Wednesday, July 26, 2017

Rockets VII: Staging

See also parts I, IIIIIIVV, and VI.

Space is sort of hard to get to.  You've got one of the Space Shuttle Main Engines (SSMEs), which are really efficient rockets which'll give you a vof 4.4 km/s in vacuum.  That's pretty efficient for burning stuff and about as well as we can do for a rocket that can take off from Earth.  But lets say we do want to take off from Earth.  Well, plugging that into the rocket equation we see that you need a mass ratio of  8.5 to 1 to get the 9.4 km/s you need to reach orbit.  Especially when the big tank you need to hold the hydrogen for your rocket probably has a mass ratio of 10 to 1 before you add in the engines or the shuttle and payload.  Thankfully the shuttle also had its boosters which finished burning early then the big casings that contained all that solid fuel were dropped into the ocean where they couldn't slow the rest of the shuttle down.

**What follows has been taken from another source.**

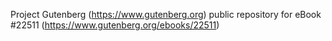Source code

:Project Gutenberg (https://www.gutenberg.org) public repository for eBook #22511 (https://www.gutenberg.org/ebooks/22511)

Being able to drop heavy pieces of your rocket when you're part way to orbit has been a part of rocketry since the beginning.  Here's how it works in theory.  Lets say you have a rocket that's easy to build and which can carry 1/5 of it's weight as payload.  But lets say it only has a delta-v of 5 km/s.  Well that doesn't make it to orbit.  Ah, but we can make another one that's 5 times bigger and can carry the smaller rocket.   We launch the big one, get it up to 5 km/s and it releases the small one which gets its payload up to 10 km/s for a nice high orbit.  Our overall mass ratio is 25 to 1.  In theory if you just made a single rocket stage with a mass ratio of 25 to 1 that would be just as good - but that's impossible.  The tanks you need for fuel limit you to 20 to 1.  Add in rocket engines powerful enough to lift the rocket against Earth's gravity and your mass ratio goes down further.  You need some sort of staging to get a chemical rocket to Earth orbit.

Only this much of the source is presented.